For the listing below, give the number of lines that include "fine" and add nothing to it.

++++ DATA SECTION

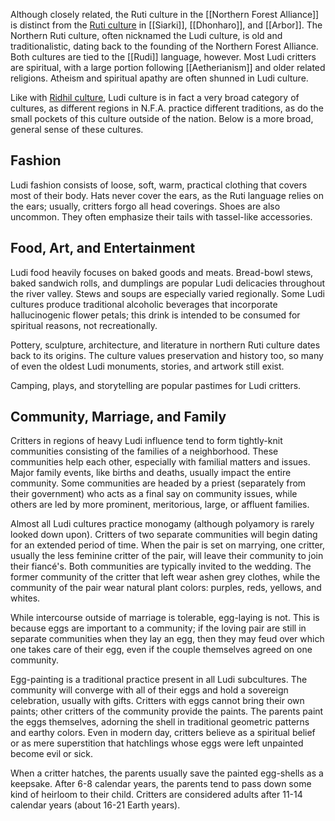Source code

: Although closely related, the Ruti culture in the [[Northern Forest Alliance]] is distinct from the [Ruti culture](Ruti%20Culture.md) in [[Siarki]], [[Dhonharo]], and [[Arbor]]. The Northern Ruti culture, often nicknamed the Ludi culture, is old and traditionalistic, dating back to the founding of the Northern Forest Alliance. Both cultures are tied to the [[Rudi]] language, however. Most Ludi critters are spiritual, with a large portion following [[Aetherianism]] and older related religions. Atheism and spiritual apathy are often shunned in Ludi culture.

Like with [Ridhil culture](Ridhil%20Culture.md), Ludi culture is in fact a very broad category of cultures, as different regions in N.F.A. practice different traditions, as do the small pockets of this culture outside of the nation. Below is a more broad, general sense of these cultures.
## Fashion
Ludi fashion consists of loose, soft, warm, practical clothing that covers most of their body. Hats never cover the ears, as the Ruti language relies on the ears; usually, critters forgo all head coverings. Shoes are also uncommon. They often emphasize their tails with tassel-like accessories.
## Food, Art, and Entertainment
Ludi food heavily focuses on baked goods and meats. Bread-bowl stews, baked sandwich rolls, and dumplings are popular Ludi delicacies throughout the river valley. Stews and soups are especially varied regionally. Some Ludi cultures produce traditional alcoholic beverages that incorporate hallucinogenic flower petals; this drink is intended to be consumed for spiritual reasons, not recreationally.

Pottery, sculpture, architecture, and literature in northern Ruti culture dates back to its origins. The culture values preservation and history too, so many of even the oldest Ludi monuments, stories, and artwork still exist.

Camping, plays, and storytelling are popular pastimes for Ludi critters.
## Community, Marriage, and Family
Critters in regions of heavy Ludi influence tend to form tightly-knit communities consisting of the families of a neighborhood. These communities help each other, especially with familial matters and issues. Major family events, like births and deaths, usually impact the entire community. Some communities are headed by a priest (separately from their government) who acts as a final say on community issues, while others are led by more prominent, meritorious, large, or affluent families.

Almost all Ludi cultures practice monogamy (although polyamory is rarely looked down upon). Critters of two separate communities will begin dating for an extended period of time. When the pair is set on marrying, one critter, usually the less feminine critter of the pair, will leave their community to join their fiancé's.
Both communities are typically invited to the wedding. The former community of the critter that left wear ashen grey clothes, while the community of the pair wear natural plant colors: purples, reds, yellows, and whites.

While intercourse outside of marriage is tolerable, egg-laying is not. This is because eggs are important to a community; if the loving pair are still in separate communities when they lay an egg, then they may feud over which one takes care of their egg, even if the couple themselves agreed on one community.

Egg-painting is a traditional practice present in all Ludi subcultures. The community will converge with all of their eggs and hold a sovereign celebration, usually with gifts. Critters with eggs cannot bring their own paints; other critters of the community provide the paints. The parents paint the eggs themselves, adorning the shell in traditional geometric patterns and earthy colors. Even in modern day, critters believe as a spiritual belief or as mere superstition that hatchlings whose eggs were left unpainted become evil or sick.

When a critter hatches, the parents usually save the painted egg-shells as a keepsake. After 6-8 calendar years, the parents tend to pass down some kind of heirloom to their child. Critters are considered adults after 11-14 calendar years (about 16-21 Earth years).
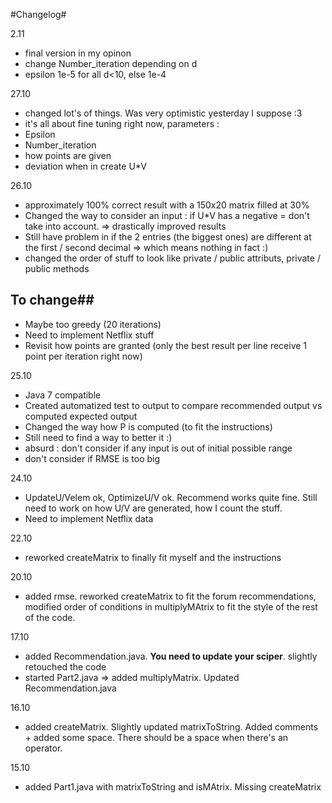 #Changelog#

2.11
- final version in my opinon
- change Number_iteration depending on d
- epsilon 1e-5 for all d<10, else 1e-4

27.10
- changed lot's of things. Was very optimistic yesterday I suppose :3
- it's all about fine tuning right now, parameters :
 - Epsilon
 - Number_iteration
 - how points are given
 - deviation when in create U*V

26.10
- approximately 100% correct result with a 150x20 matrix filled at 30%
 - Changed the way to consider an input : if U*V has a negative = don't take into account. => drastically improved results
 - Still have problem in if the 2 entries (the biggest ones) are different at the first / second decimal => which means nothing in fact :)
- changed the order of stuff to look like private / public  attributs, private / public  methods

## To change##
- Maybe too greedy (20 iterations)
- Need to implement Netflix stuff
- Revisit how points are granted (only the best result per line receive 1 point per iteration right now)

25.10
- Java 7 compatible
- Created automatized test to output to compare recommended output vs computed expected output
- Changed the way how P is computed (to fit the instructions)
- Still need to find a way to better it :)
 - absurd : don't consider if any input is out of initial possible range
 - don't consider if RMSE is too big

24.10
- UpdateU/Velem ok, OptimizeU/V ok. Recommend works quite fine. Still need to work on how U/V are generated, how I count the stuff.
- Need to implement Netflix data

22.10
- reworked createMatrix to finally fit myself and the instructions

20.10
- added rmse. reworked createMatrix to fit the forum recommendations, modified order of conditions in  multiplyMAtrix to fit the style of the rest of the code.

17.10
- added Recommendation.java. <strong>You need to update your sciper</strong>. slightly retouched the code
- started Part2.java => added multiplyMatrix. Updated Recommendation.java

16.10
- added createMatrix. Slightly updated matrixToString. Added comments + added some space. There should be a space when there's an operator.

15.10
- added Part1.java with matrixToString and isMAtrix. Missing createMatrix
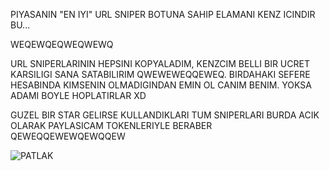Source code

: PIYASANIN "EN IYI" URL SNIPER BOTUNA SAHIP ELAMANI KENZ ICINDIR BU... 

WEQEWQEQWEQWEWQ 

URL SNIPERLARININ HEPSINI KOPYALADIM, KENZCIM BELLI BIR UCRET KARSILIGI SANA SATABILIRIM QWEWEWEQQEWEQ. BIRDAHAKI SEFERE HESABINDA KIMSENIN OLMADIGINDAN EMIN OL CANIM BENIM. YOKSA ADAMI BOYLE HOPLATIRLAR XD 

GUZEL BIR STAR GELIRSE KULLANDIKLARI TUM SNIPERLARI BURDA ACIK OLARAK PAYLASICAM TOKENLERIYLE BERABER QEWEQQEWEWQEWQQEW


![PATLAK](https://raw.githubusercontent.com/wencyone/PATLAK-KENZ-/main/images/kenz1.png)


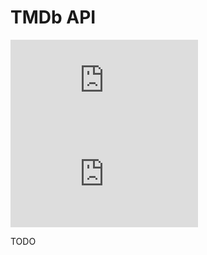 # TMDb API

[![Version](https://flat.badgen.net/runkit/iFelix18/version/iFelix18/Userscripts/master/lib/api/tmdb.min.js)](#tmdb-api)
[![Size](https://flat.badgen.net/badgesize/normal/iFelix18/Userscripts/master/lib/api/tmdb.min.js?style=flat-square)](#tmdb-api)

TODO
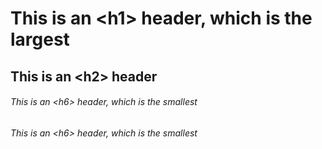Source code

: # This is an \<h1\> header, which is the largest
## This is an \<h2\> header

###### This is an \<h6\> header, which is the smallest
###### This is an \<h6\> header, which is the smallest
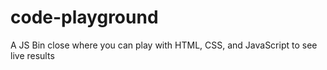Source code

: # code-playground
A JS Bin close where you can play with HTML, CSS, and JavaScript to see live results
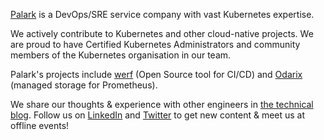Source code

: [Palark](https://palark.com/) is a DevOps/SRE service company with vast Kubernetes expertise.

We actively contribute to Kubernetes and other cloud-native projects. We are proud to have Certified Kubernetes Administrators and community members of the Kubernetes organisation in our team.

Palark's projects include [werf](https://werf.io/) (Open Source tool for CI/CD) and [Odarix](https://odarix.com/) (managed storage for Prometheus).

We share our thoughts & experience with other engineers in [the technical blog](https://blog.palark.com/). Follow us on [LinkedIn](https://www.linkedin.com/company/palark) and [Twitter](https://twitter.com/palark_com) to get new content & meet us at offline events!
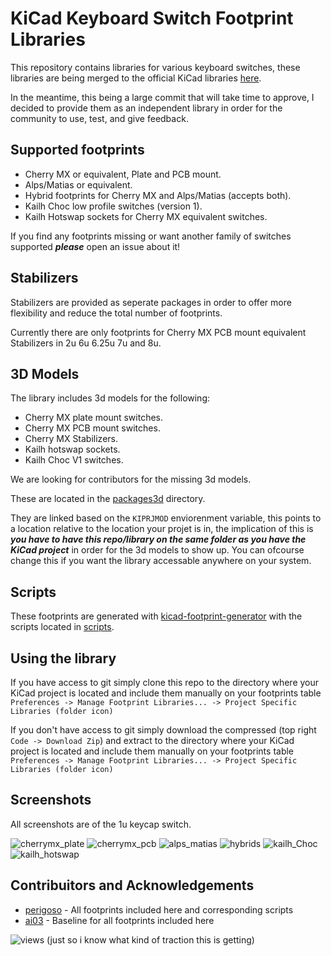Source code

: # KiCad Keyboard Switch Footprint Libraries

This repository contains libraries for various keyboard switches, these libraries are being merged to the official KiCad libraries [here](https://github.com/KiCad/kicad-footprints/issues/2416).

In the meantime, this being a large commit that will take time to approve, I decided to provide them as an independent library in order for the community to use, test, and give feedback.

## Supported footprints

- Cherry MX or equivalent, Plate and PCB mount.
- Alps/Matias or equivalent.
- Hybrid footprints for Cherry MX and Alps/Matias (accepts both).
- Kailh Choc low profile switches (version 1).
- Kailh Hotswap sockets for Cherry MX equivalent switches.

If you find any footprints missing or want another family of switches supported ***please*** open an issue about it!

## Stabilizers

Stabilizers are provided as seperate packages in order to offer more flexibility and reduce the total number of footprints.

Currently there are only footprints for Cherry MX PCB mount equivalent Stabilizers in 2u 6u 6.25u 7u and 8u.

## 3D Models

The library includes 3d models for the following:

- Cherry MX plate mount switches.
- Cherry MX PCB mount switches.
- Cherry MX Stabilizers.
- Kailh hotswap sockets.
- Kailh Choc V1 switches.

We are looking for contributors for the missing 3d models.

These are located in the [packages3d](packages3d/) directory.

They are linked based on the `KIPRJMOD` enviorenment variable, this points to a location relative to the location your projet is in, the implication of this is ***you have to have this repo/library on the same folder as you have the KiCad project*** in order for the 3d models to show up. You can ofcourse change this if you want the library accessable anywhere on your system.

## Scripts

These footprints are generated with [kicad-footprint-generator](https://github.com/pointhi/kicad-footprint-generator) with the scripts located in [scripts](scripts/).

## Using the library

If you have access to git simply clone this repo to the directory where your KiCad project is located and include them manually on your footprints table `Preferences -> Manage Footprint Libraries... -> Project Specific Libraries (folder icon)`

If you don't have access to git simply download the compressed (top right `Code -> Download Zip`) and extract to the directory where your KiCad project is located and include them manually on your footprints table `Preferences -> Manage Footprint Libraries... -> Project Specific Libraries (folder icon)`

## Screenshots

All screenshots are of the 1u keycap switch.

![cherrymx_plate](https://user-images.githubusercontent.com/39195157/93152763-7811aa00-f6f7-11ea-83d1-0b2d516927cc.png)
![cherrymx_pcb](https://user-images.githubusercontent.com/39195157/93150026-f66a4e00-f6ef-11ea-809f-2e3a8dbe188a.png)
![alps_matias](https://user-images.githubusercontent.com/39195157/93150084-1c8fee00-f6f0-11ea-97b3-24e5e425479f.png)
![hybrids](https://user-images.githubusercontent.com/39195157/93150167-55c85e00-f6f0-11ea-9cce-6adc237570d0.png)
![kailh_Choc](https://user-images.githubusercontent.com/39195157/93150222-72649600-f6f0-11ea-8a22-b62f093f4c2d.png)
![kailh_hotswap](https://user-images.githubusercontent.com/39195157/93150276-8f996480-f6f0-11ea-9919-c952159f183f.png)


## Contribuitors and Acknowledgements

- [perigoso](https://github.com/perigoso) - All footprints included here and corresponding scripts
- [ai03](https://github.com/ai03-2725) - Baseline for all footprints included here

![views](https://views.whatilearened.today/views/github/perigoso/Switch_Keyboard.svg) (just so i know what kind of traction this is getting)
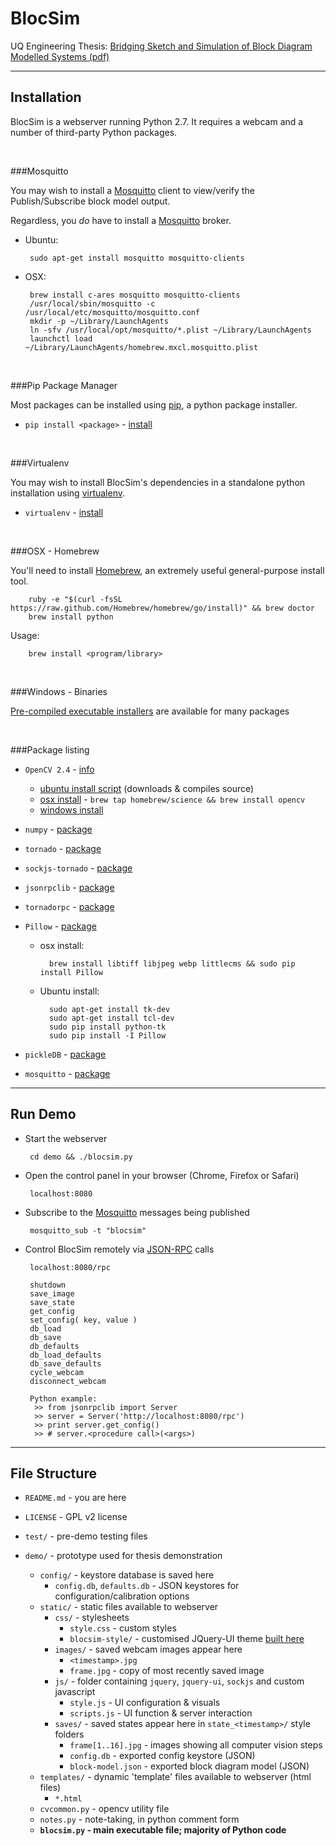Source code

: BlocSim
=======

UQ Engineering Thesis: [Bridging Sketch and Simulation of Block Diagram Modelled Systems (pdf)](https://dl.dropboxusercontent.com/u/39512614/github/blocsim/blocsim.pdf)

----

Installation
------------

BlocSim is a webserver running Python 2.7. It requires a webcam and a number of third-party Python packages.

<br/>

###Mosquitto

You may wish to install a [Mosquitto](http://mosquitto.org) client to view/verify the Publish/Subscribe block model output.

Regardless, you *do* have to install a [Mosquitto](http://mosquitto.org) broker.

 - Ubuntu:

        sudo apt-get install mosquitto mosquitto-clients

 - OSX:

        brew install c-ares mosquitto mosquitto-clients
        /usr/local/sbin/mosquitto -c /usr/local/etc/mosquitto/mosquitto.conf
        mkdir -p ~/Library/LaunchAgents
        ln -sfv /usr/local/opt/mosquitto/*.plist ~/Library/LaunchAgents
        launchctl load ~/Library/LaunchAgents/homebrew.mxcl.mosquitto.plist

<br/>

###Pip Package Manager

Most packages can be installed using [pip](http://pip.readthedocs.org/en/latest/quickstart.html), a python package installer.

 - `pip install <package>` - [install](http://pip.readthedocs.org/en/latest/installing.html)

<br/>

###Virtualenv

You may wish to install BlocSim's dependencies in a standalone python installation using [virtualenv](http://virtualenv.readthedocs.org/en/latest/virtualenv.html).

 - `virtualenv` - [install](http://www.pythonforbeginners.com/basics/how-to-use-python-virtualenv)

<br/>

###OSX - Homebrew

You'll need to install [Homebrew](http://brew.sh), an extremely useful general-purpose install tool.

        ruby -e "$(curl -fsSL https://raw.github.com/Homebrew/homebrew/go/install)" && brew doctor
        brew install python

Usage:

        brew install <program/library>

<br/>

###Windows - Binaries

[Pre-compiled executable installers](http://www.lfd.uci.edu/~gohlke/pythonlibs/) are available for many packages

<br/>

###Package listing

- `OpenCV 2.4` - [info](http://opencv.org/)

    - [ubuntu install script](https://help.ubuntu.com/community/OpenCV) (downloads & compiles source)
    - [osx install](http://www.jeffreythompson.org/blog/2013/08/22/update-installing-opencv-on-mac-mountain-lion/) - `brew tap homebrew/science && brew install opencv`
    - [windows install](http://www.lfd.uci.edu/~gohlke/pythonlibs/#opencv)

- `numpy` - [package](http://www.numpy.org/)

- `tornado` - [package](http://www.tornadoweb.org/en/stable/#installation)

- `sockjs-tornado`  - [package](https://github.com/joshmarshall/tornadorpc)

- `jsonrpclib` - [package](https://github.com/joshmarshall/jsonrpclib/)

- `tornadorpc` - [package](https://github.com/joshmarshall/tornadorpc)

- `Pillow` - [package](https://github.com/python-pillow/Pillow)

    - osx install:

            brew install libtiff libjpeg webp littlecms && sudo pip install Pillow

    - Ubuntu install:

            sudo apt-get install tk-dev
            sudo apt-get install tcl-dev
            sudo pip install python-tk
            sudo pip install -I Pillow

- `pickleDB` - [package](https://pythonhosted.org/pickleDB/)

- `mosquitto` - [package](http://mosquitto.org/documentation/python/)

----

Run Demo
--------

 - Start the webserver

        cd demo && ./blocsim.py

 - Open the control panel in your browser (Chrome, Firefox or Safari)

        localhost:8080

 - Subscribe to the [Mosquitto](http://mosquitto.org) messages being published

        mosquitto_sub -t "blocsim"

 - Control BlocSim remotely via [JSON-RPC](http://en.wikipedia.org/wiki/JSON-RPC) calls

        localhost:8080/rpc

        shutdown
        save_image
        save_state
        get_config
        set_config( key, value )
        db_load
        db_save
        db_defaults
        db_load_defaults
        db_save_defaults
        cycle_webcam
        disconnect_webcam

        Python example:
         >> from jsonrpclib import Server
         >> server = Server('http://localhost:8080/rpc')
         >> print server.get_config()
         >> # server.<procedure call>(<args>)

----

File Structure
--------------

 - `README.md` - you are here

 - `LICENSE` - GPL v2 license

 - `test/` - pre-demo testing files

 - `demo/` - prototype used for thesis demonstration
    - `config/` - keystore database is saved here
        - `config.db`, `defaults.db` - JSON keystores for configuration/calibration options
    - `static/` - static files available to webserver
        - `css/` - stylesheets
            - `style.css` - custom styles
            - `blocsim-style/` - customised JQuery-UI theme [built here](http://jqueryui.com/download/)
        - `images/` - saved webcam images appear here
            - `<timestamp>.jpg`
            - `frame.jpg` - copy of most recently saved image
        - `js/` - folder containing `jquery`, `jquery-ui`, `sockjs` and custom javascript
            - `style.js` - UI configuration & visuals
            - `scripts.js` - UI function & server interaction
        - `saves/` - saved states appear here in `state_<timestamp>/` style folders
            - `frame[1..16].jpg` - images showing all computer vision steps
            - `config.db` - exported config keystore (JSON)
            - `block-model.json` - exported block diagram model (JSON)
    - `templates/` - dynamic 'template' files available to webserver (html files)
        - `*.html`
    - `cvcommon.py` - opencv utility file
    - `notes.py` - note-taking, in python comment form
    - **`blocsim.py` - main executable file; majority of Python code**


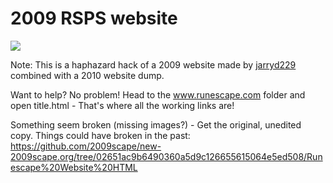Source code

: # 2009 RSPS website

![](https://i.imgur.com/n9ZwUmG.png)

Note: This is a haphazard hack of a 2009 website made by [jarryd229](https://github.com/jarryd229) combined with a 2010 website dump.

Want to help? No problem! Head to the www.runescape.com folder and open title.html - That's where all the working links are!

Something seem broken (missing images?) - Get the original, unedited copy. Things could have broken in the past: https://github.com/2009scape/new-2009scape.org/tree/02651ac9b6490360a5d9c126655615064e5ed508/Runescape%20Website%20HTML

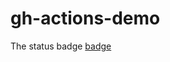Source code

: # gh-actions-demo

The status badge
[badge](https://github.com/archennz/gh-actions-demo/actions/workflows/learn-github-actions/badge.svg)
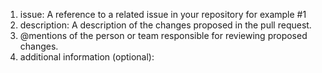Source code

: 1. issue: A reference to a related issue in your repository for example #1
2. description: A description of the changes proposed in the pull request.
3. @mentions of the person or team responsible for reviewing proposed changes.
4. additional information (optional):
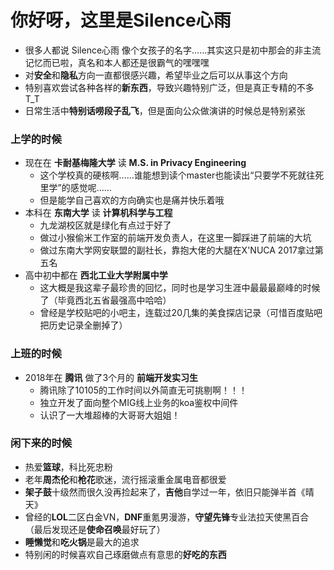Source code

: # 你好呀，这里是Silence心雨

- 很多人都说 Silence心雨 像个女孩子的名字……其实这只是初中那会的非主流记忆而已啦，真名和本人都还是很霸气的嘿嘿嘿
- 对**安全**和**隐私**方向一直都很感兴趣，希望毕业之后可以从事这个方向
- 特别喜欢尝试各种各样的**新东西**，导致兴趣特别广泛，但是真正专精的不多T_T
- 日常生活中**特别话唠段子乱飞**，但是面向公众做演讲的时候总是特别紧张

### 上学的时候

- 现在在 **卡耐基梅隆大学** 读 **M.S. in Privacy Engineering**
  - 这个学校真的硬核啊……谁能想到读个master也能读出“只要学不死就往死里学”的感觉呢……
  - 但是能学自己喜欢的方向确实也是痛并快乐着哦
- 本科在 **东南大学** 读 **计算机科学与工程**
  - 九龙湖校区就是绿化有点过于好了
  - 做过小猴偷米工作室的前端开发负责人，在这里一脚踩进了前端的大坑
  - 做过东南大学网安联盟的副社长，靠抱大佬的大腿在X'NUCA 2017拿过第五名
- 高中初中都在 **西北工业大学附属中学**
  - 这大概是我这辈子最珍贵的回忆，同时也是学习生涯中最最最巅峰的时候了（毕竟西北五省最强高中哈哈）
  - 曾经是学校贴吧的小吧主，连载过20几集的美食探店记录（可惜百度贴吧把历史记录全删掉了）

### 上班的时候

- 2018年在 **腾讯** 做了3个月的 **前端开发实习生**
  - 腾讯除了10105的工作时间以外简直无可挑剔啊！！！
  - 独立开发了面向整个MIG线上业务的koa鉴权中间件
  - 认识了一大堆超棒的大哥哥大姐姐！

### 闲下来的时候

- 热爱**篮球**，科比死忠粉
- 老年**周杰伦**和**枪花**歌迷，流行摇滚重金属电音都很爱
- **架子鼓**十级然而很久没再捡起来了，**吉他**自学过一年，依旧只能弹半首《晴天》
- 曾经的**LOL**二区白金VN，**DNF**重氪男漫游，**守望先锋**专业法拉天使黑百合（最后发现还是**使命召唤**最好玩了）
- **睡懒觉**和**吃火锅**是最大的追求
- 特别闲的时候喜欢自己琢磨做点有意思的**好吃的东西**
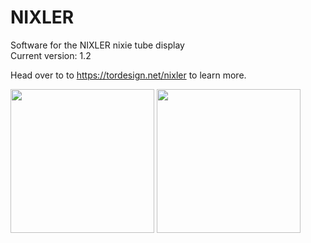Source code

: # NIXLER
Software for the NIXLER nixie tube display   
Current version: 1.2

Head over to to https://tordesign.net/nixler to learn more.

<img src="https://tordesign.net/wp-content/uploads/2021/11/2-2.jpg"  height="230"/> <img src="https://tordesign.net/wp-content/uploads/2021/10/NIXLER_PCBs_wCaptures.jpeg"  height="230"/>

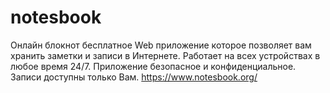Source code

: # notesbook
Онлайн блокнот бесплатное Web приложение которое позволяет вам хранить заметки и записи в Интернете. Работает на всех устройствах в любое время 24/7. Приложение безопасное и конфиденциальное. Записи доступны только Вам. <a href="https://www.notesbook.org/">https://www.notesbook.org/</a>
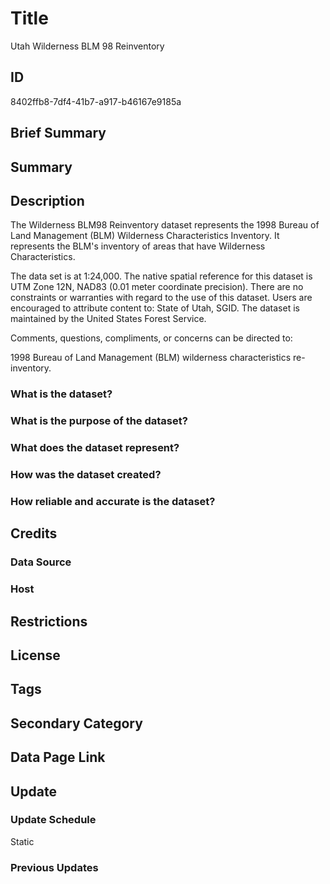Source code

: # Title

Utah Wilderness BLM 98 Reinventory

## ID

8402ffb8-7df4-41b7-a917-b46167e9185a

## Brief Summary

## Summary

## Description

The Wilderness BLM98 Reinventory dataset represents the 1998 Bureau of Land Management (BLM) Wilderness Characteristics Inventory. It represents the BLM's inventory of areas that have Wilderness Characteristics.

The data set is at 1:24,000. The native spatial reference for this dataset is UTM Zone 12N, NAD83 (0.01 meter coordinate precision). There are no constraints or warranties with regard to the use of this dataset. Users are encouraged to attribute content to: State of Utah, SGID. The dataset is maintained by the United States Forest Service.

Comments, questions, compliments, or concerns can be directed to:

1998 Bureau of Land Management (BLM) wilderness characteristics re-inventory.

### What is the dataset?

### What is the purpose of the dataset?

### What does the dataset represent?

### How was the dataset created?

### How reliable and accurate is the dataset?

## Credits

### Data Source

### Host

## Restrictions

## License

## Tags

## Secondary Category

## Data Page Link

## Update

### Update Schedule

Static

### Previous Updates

++++++++

• [ANSWER]: 2